Occidental Petroleum expects to see about $1 billion in free cash flow improvement in 2026 through capital roll-off from non- oil and gas projects, including from the Stratos direct air capture project set to come online this year, and incremental pre-tax earnings.
The capital spending reductions include a $300 million drop in peak spending for the Battleground project in the chemicals business, Occidental CFO Sunil Mathew told analysts May 8. OxyChem’s modernization and expansion project in La Porte, Texas will convert the plant’s chlor-alkali process from diaphragm to membrane technology to increase production capacity and lower carbon intensity. The project will have operating cash flow of about $160 million when it starts up in mid-2026.
(Source: Occidental Petroleum)
“For 2027, you get the benefit of the full $600 million capex reduction from the Battleground project,” Mathew said. “You get the uplift on operating cashflow once the project is fully online. And you have the interest payment productions for both ’26 and ’27.”
Two oil transportation contacts expiring at lower rates are expected to bring $400 million in benefits, plus another $250 million from the roll-off of Stratos spending—and about $135 million in improved cash flow from interest expenses, he said, referring to 2026 cash flow improvements.
Oxy said it expects the capital improvements to provide stable free cash flow streams to augment its ongoing oil and gas efficiency improvements. Oil and gas companies have continued to rein in spending and seek out efficiencies amid low prices and a wave of regulatory uncertainty and volatility in the energy sector.
(Source: Occidental Petroleum)
“Uncertainty around demand, policy and supply is creating headwinds for the sector and increasing commodity price volatility,” Occidental Petroleum CEO Vicki Hollub said. “From tech trade and tariffs to the return of OPEC+ volumes, oil markets are under pressure from multiple fronts.

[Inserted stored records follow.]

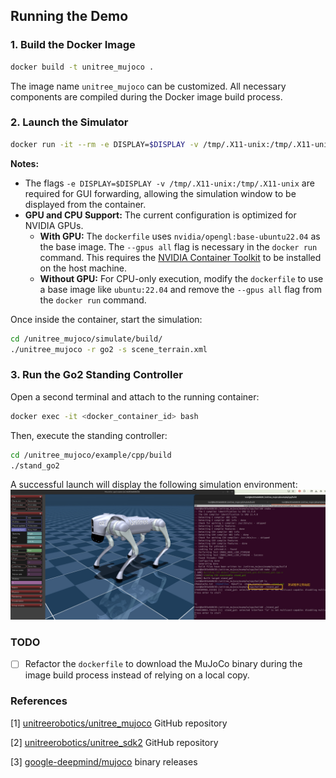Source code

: ## Running the Demo

### 1. Build the Docker Image
```sh
docker build -t unitree_mujoco .
```
The image name `unitree_mujoco` can be customized. All necessary components are compiled during the Docker image build process.

### 2. Launch the Simulator

```sh
docker run -it --rm -e DISPLAY=$DISPLAY -v /tmp/.X11-unix:/tmp/.X11-unix --gpus all unitree_mujoco bash
```

**Notes:**
*   The flags `-e DISPLAY=$DISPLAY -v /tmp/.X11-unix:/tmp/.X11-unix` are required for GUI forwarding, allowing the simulation window to be displayed from the container.
*   **GPU and CPU Support:** The current configuration is optimized for NVIDIA GPUs.
    *   **With GPU:** The `dockerfile` uses `nvidia/opengl:base-ubuntu22.04` as the base image. The `--gpus all` flag is necessary in the `docker run` command. This requires the [NVIDIA Container Toolkit](https://docs.nvidia.com/datacenter/cloud-native/container-toolkit/latest/install-guide.html) to be installed on the host machine.
    *   **Without GPU:** For CPU-only execution, modify the `dockerfile` to use a base image like `ubuntu:22.04` and remove the `--gpus all` flag from the `docker run` command.

Once inside the container, start the simulation:
```sh
cd /unitree_mujoco/simulate/build/
./unitree_mujoco -r go2 -s scene_terrain.xml
```

### 3. Run the Go2 Standing Controller
Open a second terminal and attach to the running container:
```sh
docker exec -it <docker_container_id> bash
```
Then, execute the standing controller:
```sh
cd /unitree_mujoco/example/cpp/build
./stand_go2
```

A successful launch will display the following simulation environment:
![image](./docs/screenshot.jpg)


### TODO
- [ ] Refactor the `dockerfile` to download the MuJoCo binary during the image build process instead of relying on a local copy.


### References
[1] [unitreerobotics/unitree_mujoco](https://github.com/unitreerobotics/unitree_mujoco) GitHub repository

[2] [unitreerobotics/unitree_sdk2](https://github.com/unitreerobotics/unitree_sdk2) GitHub repository

[3] [google-deepmind/mujoco](https://github.com/google-deepmind/mujoco/releases) binary releases
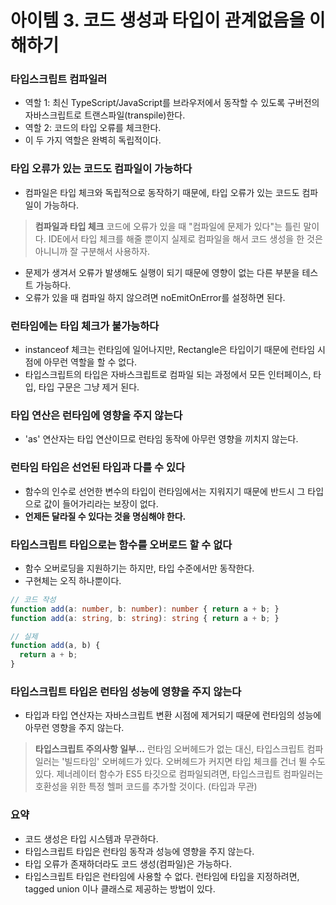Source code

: # 아이템 3. 코드 생성과 타입이 관계없음을 이해하기

### 타입스크립트 컴파일러
- 역할 1: 최신 TypeScript/JavaScript를 브라우저에서 동작할 수 있도록 구버전의 자바스크립트로 트랜스파일(transpile)한다.
- 역할 2: 코드의 타입 오류를 체크한다.
- 이 두 가지 역할은 완벽히 독립적이다.

### 타입 오류가 있는 코드도 컴파일이 가능하다
- 컴파일은 타입 체크와 독립적으로 동작하기 때문에, 타입 오류가 있는 코드도 컴파일이 가능하다.

> **컴파일과 타입 체크**
> 코드에 오류가 있을 때 "컴파일에 문제가 있다"는 틀린 말이다.
> IDE에서 타입 체크를 해줄 뿐이지 실제로 컴파일을 해서 코드 생성을 한 것은 아니니까 잘 구분해서 사용하자.

- 문제가 생겨서 오류가 발생해도 실행이 되기 때문에 영향이 없는 다른 부분을 테스트 가능하다.
- 오류가 있을 때 컴파일 하지 않으려면 noEmitOnError를 설정하면 된다.

### 런타임에는 타입 체크가 불가능하다
- instanceof 체크는 런타임에 일어나지만, Rectangle은 타입이기 때문에 런타임 시점에 아무런 역할을 할 수 없다.
- 타입스크립트의 타입은 자바스크립트로 컴파일 되는 과정에서 모든 인터페이스, 타입, 타입 구문은 그냥 제거 된다.

### 타입 연산은 런타임에 영향을 주지 않는다
- 'as' 연산자는 타입 연산이므로 런타임 동작에 아무런 영향을 끼치지 않는다.

### 런타임 타입은 선언된 타입과 다를 수 있다
- 함수의 인수로 선언한 변수의 타입이 런타임에서는 지워지기 때문에 반드시 그 타입으로 값이 들어가리라는 보장이 없다.
- **언제든 달라질 수 있다는 것을 명심해야 한다.**

### 타입스크립트 타입으로는 함수를 오버로드 할 수 없다
- 함수 오버로딩을 지원하기는 하지만, 타입 수준에서만 동작한다.
- 구현체는 오직 하나뿐이다.

```typescript
// 코드 작성
function add(a: number, b: number): number { return a + b; }
function add(a: string, b: string): string { return a + b; }
```

```javascript
// 실제
function add(a, b) {
  return a + b;
}
```

### 타입스크립트 타입은 런타임 성능에 영향을 주지 않는다
- 타입과 타입 연산자는 자바스크립트 변환 시점에 제거되기 때문에 런타임의 성능에 아무런 영향을 주지 않는다.

> **타입스크립트 주의사항 일부...**
> 런타임 오버헤드가 없는 대신, 타입스크립트 컴파일러는 '빌드타임' 오버헤드가 있다. 오버헤드가 커지면 타입 체크를 건너 뛸 수도 있다.
> 제너레이터 함수가 ES5 타깃으로 컴파일되려면, 타입스크립트 컴파일러는 호환성을 위한 특정 헬퍼 코드를 추가할 것이다. (타입과 무관)

### 요약
- 코드 생성은 타입 시스템과 무관하다.
- 타입스크립트 타입은 런타임 동작과 성능에 영향을 주지 않는다.
- 타입 오류가 존재하더라도 코드 생성(컴파일)은 가능하다.
- 타입스크립트 타입은 런타임에 사용할 수 없다. 런타임에 타입을 지정하려면, tagged union 이나 클래스로 제공하는 방법이 있다.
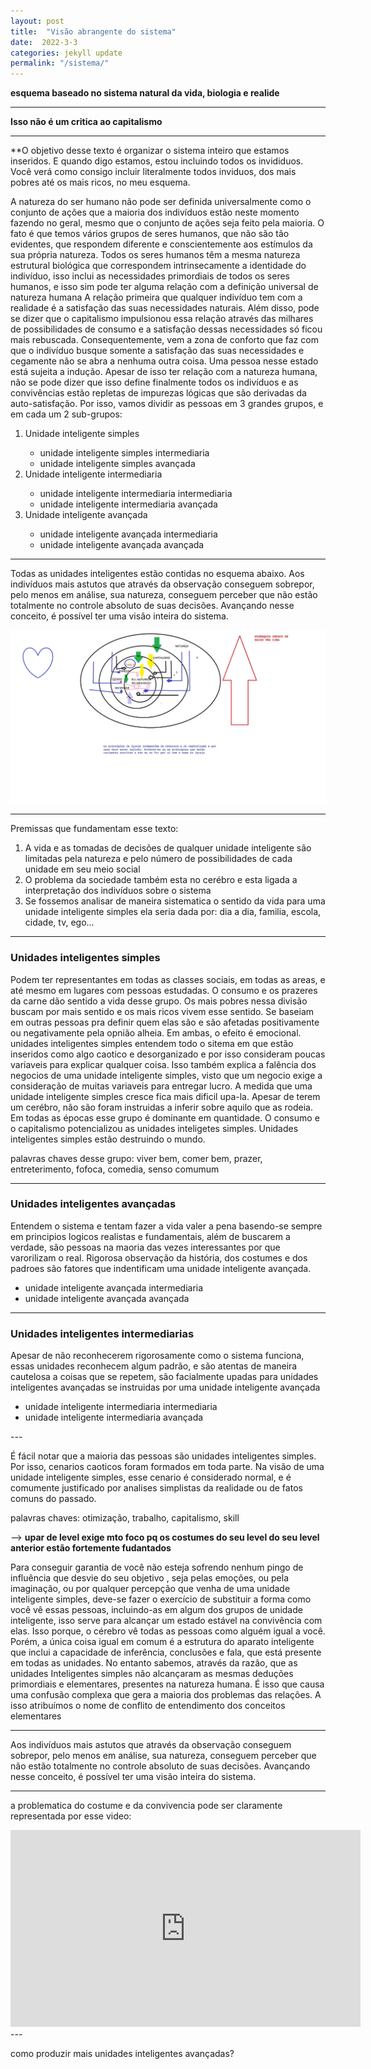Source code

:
 ```yaml
---
layout: post
title:  "Visão abrangente do sistema"
date:  2022-3-3
categories: jekyll update
permalink: "/sistema/"
---
```



**esquema baseado no sistema natural da vida, biologia e realide**
 
---
**Isso não é um critica ao capitalismo**

---


**O objetivo desse texto é organizar o sistema inteiro que estamos inseridos. E quando digo estamos, estou incluindo 
todos os invididuos. Você verá como consigo incluir literalmente todos inviduos, dos mais pobres até os mais ricos, no meu esquema.


A natureza do ser humano não pode ser definida universalmente como o conjunto de ações 
que a maioria dos indivíduos estão neste momento fazendo no geral, mesmo que o conjunto de 
ações seja feito pela maioria. O fato é que temos vários grupos de seres humanos, que não são tão evidentes, que respondem diferente e conscientemente aos estímulos da 
sua própria natureza. Todos os  seres humanos têm a mesma natureza estrutural biológica que correspondem intrinsecamente a 
identidade do indivíduo, isso inclui as necessidades primordiais de todos os seres humanos, e isso sim pode ter alguma relação com a definição universal de natureza humana
A relação primeira que qualquer indivíduo tem  com a realidade é a satisfação das suas necessidades naturais. Além disso, pode se dizer que o capitalismo  impulsionou essa relação através das milhares de possibilidades de consumo e a satisfação dessas necessidades só ficou mais rebuscada. Consequentemente, vem a zona de conforto que faz com que o indivíduo busque somente a satisfação das suas necessidades e cegamente não se abra a nenhuma outra coisa. Uma pessoa nesse estado está sujeita a indução.
Apesar de isso ter relação com a natureza humana, não se pode dizer que isso define finalmente todos os indivíduos e as convivências estão repletas de impurezas lógicas que são derivadas da auto-satisfação. Por isso, vamos dividir as pessoas
em 3 grandes grupos, e em cada um 2 sub-grupos:

<ol>
  <li value="1">Unidade inteligente simples</li>
  <ul>
      <li>unidade inteligente simples intermediaria</li>
      <li>unidade inteligente simples avançada</li>
    </ul>
  <li>Unidade inteligente intermediaria</li>
   <ul>
      <li>unidade inteligente intermediaria intermediaria</li>
      <li>unidade inteligente intermediaria avançada</li>
    </ul>
  <li>Unidade inteligente avançada</li>
   <ul>
      <li>unidade inteligente avançada intermediaria</li>
      <li>unidade inteligente avançada avançada</li>
    </ul>
</ol>

---

Todas as unidades inteligentes estão contidas no esquema abaixo. Aos indivíduos mais astutos que através da observação conseguem sobrepor, pelo menos em análise, sua natureza, conseguem perceber que não estão totalmente no controle absoluto de suas decisões. Avançando nesse conceito, é possível ter uma visão inteira do sistema. 

![sistema](https://raw.githubusercontent.com/lavodky/ascese/gh-pages/assets/visao_do_sistema_1_novo_modi.jpg)

---



Premissas que fundamentam esse texto:

<ol>
  <li value="1">A vida e as tomadas de decisões de qualquer unidade inteligente são limitadas pela natureza e pelo número de possibilidades de cada unidade em seu meio social</li>
  <li>O problema da sociedade também esta no cerébro e esta ligada a interpretação dos indivíduos sobre o sistema</li>
  <li>Se fossemos analisar de maneira sistematica o sentido da vida  para uma unidade inteligente simples ela seria dada por: dia a dia, familia, escola, cidade, tv, ego...</li>
</ol>

---







<h3>Unidades inteligentes simples</h3>
Podem ter representantes em todas as classes sociais, em todas as areas, e até mesmo em lugares com pessoas estudadas. O consumo e os prazeres da carne dão sentido a vida
desse grupo. Os mais pobres nessa divisão buscam por mais sentido e os mais ricos vivem esse sentido. Se baseiam em outras pessoas pra definir quem elas são
e são afetadas positivamente ou negativamente pela opnião alheia. Em ambas,  o efeito é emocional.
unidades inteligentes simples entendem todo o sitema em que estão inseridos como algo caotico e desorganizado e por isso
consideram poucas variaveis para explicar qualquer coisa. Isso também explica a falência dos negocios de uma unidade inteligente simples, visto que um negocio exige a consideração de muitas variaveis para entregar lucro. 
A medida que uma unidade inteligente simples cresce fica mais dificil upa-la. Apesar de terem um cerébro, não são foram instruidas a inferir sobre aquilo que as rodeia. Em todas as épocas 
esse grupo é dominante em quantidade. O consumo e o capitalismo potencializou as unidades inteligetes simples. Unidades inteligentes
simples estão destruindo o mundo.



palavras chaves desse grupo: viver bem, comer bem, prazer, entreterimento, fofoca, comedia, senso comumum   


---
<h3>Unidades inteligentes avançadas</h3>
Entendem o sistema e tentam fazer a vida valer a pena basendo-se sempre
em principios logicos realistas e fundamentais, além de buscarem a verdade, são pessoas na maoria das vezes interessantes por que varorilizam o real. 
Rigorosa  observação da história, dos costumes e dos padroes são fatores que indentificam uma unidade inteligente avançada.

<ul>
      <li>unidade inteligente avançada intermediaria</li>
      <li>unidade inteligente avançada avançada</li>
    </ul>

---
<h3> Unidades inteligentes intermediarias </h3>

Apesar de não reconhecerem rigorosamente como o sistema funciona, essas unidades reconhecem algum padrão, e são atentas de maneira cautelosa a coisas
que se repetem, são facialmente upadas para unidades inteligentes avançadas se instruidas por uma unidade inteligente avançada


<ul>
      <li>unidade inteligente intermediaria intermediaria</li>
      <li>unidade inteligente intermediaria avançada</li>
    </ul>
---


É fácil notar que a maioria das pessoas são unidades inteligentes simples. Por isso, cenarios caoticos foram formados em toda 
parte. Na visão de uma unidade inteligente simples, esse cenario é considerado normal, e é comumente justificado por analises
simplistas da realidade ou de fatos comuns do passado. 


palavras chaves: otimização, trabalho, capitalismo, skill 



--> **upar de level exige mto foco pq os costumes do seu level do seu level anterior estão fortemente fudantados**




Para conseguir garantia de você não esteja sofrendo nenhum pingo de influência que desvie do seu objetivo , seja pelas emoções, ou pela imaginação, ou por qualquer percepção que venha de uma unidade inteligente simples, deve-se fazer o exercício de substituir a forma como você vê essas pessoas, incluindo-as  em algum dos grupos de unidade inteligente, isso serve para alcançar um estado estável na convivência com elas. 
Isso porque, o cérebro vê todas as pessoas como alguém igual a você. Porém, a única coisa igual em comum é a estrutura do aparato inteligente que inclui a capacidade de inferência, conclusões e fala,  que está presente em todas as unidades. No entanto sabemos, através da razão, que as unidades Inteligentes simples não alcançaram as mesmas deduções primordiais e elementares, presentes na natureza humana. É isso que causa uma confusão complexa que gera a maioria dos problemas das relações.
A isso atribuímos o nome de conflito de entendimento dos conceitos elementares




---
Aos indivíduos mais astutos que através da observação conseguem sobrepor, pelo menos em análise, sua natureza, 
conseguem perceber que não estão totalmente no controle absoluto de suas decisões. Avançando nesse conceito, é possível ter uma visão 
inteira do sistema.

---


a problematica do costume e da convivencia pode ser claramente representada por esse video:
<iframe width="560" height="315" src="https://www.youtube.com/embed/o8BkzvP19v4" title="YouTube video player" frameborder="0" allow="accelerometer; autoplay; clipboard-write; encrypted-media; gyroscope; picture-in-picture" allowfullscreen></iframe>
---

como produzir mais unidades inteligentes avançadas?






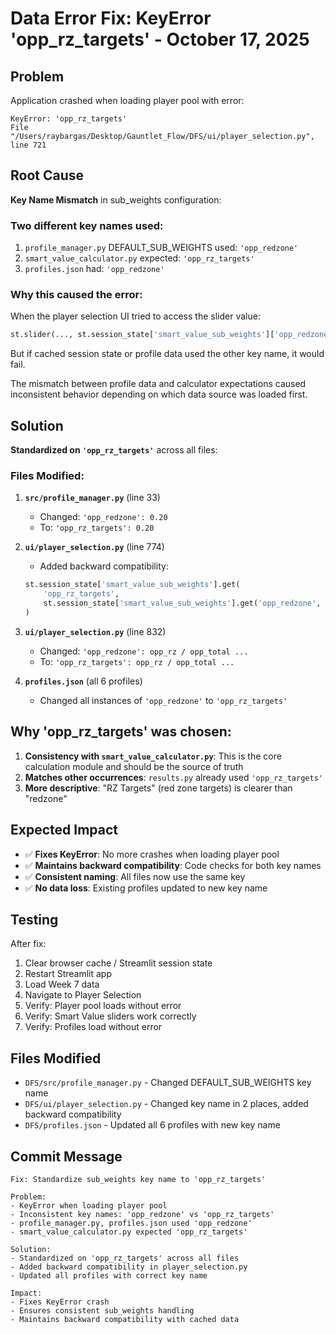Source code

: # Data Error Fix: KeyError 'opp_rz_targets' - October 17, 2025

## Problem

Application crashed when loading player pool with error:
```
KeyError: 'opp_rz_targets'
File "/Users/raybargas/Desktop/Gauntlet_Flow/DFS/ui/player_selection.py", line 721
```

## Root Cause

**Key Name Mismatch** in sub_weights configuration:

### Two different key names used:
1. `profile_manager.py` DEFAULT_SUB_WEIGHTS used: `'opp_redzone'`
2. `smart_value_calculator.py` expected: `'opp_rz_targets'`
3. `profiles.json` had: `'opp_redzone'`

### Why this caused the error:

When the player selection UI tried to access the slider value:
```python
st.slider(..., st.session_state['smart_value_sub_weights']['opp_redzone'], ...)
```

But if cached session state or profile data used the other key name, it would fail.

The mismatch between profile data and calculator expectations caused inconsistent behavior depending on which data source was loaded first.

## Solution

**Standardized on `'opp_rz_targets'`** across all files:

### Files Modified:

1. **`src/profile_manager.py`** (line 33)
   - Changed: `'opp_redzone': 0.20` 
   - To: `'opp_rz_targets': 0.20`

2. **`ui/player_selection.py`** (line 774)
   - Added backward compatibility: 
   ```python
   st.session_state['smart_value_sub_weights'].get(
       'opp_rz_targets', 
       st.session_state['smart_value_sub_weights'].get('opp_redzone', 0.20)
   )
   ```

3. **`ui/player_selection.py`** (line 832)
   - Changed: `'opp_redzone': opp_rz / opp_total ...`
   - To: `'opp_rz_targets': opp_rz / opp_total ...`

4. **`profiles.json`** (all 6 profiles)
   - Changed all instances of `'opp_redzone'` to `'opp_rz_targets'`

## Why 'opp_rz_targets' was chosen:

1. **Consistency with `smart_value_calculator.py`**: This is the core calculation module and should be the source of truth
2. **Matches other occurrences**: `results.py` already used `'opp_rz_targets'`
3. **More descriptive**: "RZ Targets" (red zone targets) is clearer than "redzone"

## Expected Impact

- ✅ **Fixes KeyError**: No more crashes when loading player pool
- ✅ **Maintains backward compatibility**: Code checks for both key names
- ✅ **Consistent naming**: All files now use the same key
- ✅ **No data loss**: Existing profiles updated to new key name

## Testing

After fix:
1. Clear browser cache / Streamlit session state
2. Restart Streamlit app
3. Load Week 7 data
4. Navigate to Player Selection
5. Verify: Player pool loads without error
6. Verify: Smart Value sliders work correctly
7. Verify: Profiles load without error

## Files Modified

- `DFS/src/profile_manager.py` - Changed DEFAULT_SUB_WEIGHTS key name
- `DFS/ui/player_selection.py` - Changed key name in 2 places, added backward compatibility
- `DFS/profiles.json` - Updated all 6 profiles with new key name

## Commit Message

```
Fix: Standardize sub_weights key name to 'opp_rz_targets'

Problem:
- KeyError when loading player pool
- Inconsistent key names: 'opp_redzone' vs 'opp_rz_targets'
- profile_manager.py, profiles.json used 'opp_redzone'
- smart_value_calculator.py expected 'opp_rz_targets'

Solution:
- Standardized on 'opp_rz_targets' across all files
- Added backward compatibility in player_selection.py
- Updated all profiles with correct key name

Impact:
- Fixes KeyError crash
- Ensures consistent sub_weights handling
- Maintains backward compatibility with cached data
```

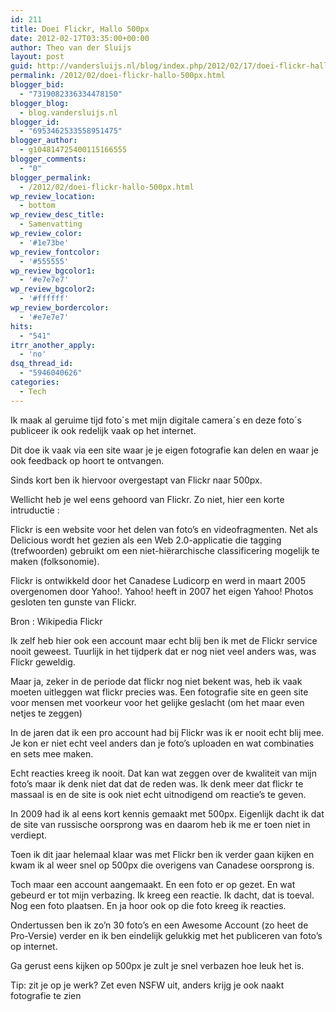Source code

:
 ```yaml
---
id: 211
title: Doei Flickr, Hallo 500px
date: 2012-02-17T03:35:00+00:00
author: Theo van der Sluijs
layout: post
guid: http://vandersluijs.nl/blog/index.php/2012/02/17/doei-flickr-hallo-500px/
permalink: /2012/02/doei-flickr-hallo-500px.html
blogger_bid:
  - "7319082336334478150"
blogger_blog:
  - blog.vandersluijs.nl
blogger_id:
  - "6953462533558951475"
blogger_author:
  - g104814725400115166555
blogger_comments:
  - "0"
blogger_permalink:
  - /2012/02/doei-flickr-hallo-500px.html
wp_review_location:
  - bottom
wp_review_desc_title:
  - Samenvatting
wp_review_color:
  - '#1e73be'
wp_review_fontcolor:
  - '#555555'
wp_review_bgcolor1:
  - '#e7e7e7'
wp_review_bgcolor2:
  - '#ffffff'
wp_review_bordercolor:
  - '#e7e7e7'
hits:
  - "541"
itrr_another_apply:
  - 'no'
dsq_thread_id:
  - "5946040626"
categories:
  - Tech
---
```

Ik maak al geruime tijd foto´s met mijn digitale camera´s en deze foto´s publiceer ik ook redelijk vaak op het internet.

Dit doe ik vaak via een site waar je je eigen fotografie kan delen en waar je ook feedback op hoort te ontvangen.

Sinds kort ben ik hiervoor overgestapt van Flickr naar 500px. <!--more-->


  
Wellicht heb je wel eens gehoord van Flickr. Zo niet, hier een korte intruductie :

Flickr is een website voor het delen van foto’s en videofragmenten. Net als Delicious wordt het gezien als een Web 2.0-applicatie die tagging (trefwoorden) gebruikt om een niet-hiërarchische classificering mogelijk te maken (folksonomie).

Flickr is ontwikkeld door het Canadese Ludicorp en werd in maart 2005 overgenomen door Yahoo!. Yahoo! heeft in 2007 het eigen Yahoo! Photos gesloten ten gunste van Flickr.

Bron : Wikipedia Flickr

Ik zelf heb hier ook een account maar echt blij ben ik met de Flickr service nooit geweest. Tuurlijk in het tijdperk dat er nog niet veel anders was, was Flickr geweldig.

Maar ja, zeker in de periode dat flickr nog niet bekent was, heb ik vaak moeten uitleggen wat flickr precies was. Een fotografie site en geen site voor mensen met voorkeur voor het gelijke geslacht (om het maar even netjes te zeggen)

In de jaren dat ik een pro account had bij Flickr was ik er nooit echt blij mee. Je kon er niet echt veel anders dan je foto’s uploaden en wat combinaties en sets mee maken.

Echt reacties kreeg ik nooit. Dat kan wat zeggen over de kwaliteit van mijn foto’s maar ik denk niet dat dat de reden was. Ik denk meer dat flickr te massaal is en de site is ook niet echt uitnodigend om reactie’s te geven.

In 2009 had ik al eens kort kennis gemaakt met 500px. Eigenlijk dacht ik dat de site van russische oorsprong was en daarom heb ik me er toen niet in verdiept.

Toen ik dit jaar helemaal klaar was met Flickr ben ik verder gaan kijken en kwam ik al weer snel op 500px die overigens van Canadese oorsprong is.

Toch maar een account aangemaakt. En een foto er op gezet. En wat gebeurd er tot mijn verbazing. Ik kreeg een reactie. Ik dacht, dat is toeval. Nog een foto plaatsen. En ja hoor ook op die foto kreeg ik reacties.

Ondertussen ben ik zo’n 30 foto’s en een Awesome Account (zo heet de Pro-Versie) verder en ik ben eindelijk gelukkig met het publiceren van foto’s op internet.

Ga gerust eens kijken op 500px je zult je snel verbazen hoe leuk het is.

Tip: zit je op je werk? Zet even NSFW uit, anders krijg je ook naakt fotografie te zien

As operators, we cannot control the macro, but we can control how we respond.”
Improved drilling performance and efficiencies enabled Oxy to reduce its Permian Basin rig count. The action, along with “project scope and timing optimizations across the portfolio, including the Gulf of America,” led the company to lower capital guidance for the year by $200 million. “We’re also executing significant cost actions with $150 million in estimated 2025 opex savings,” Hollub said. “These steps will strengthen margins and enhance financial resilience with minimal impact on this year’s production.”
Carbon capture and storage projects aren’t immune to regulatory uncertainty in the U.S.
President Donald Trump’s proposed fiscal year 2026 budget submitted last week includes more than $160 billion in spending cuts, including cancellation of the Infrastructure Investment and Jobs Act. The budget request would eliminate more than $15 billion in what it called “Green New Scam funds committed to build unreliable renewable energy, removing carbon dioxide from the air, and other costly technologies burdensome to ratepayers and consumers,” as stated in a May 2 letter from the president’s Office of Management and Budget to the chair of the U.S. Senate Committee on Appropriations.
Despite the uncertainty, momentum continues to build for carbon capture and storage projects in the U.S.
“There’s such a strong voluntary compliance market and so many corporations that have committed to become carbon neutral that in the interim as we’re building our DAC business toward a business that will use CO2 for enhanced oil recovery to get more oil out of the existing reservoirs that we have here in the United States to help extend our energy independence here,” Hollub said. “As we’re building toward that, the voluntary compliance market for carbon reduction credits will continue, I believe, to help us build a bridge between now and making the EOR realizations happen over time.”
Just last month, 1PointFive secured Class VI permits from the EPA for Stratos. Stratos—which is being developed in phases on a 65-acre site in Ector County, Texas—is designed to capture and store up to 500,000 metric tons of CO2 annually. The project will have an initial capacity of 250,000 tonnes per annum as it ramps up throughout 2025.
(Source: Occidental Petroleum)
In April, the company also signed a “landmark” 25-year carbon offtake agreement with CF Industries and its partners for their planned $4 billion carbon low ammonia facility in Louisiana. As part of the agreement, Oxy’s 1PointFive will transport and sequester about 2.3 million metric tons of CO2 annually at its Pelican Sequestration Hub in Livingston Parish.
“Agreements like this highlight Oxy’s unique capabilities and demonstrate the growing demand for large-scale carbon management solutions to support major investments in American manufacturing and creation of jobs,” Hollub said. “Importantly, this contract does not require near-term capital expenditure, since it’s squarely within our disciplined growth strategy and low-carbon ventures.”
An analyst asked whether the winding down of spending for projects such as Battleground and Stratos could result in capital being steered to other projects.
“We expect that the capital will be lower next year,” Hollub said. “At what level, we haven’t determined that yet, but we wouldn’t replace … the cost of those projects that we’re completing with additional capital.”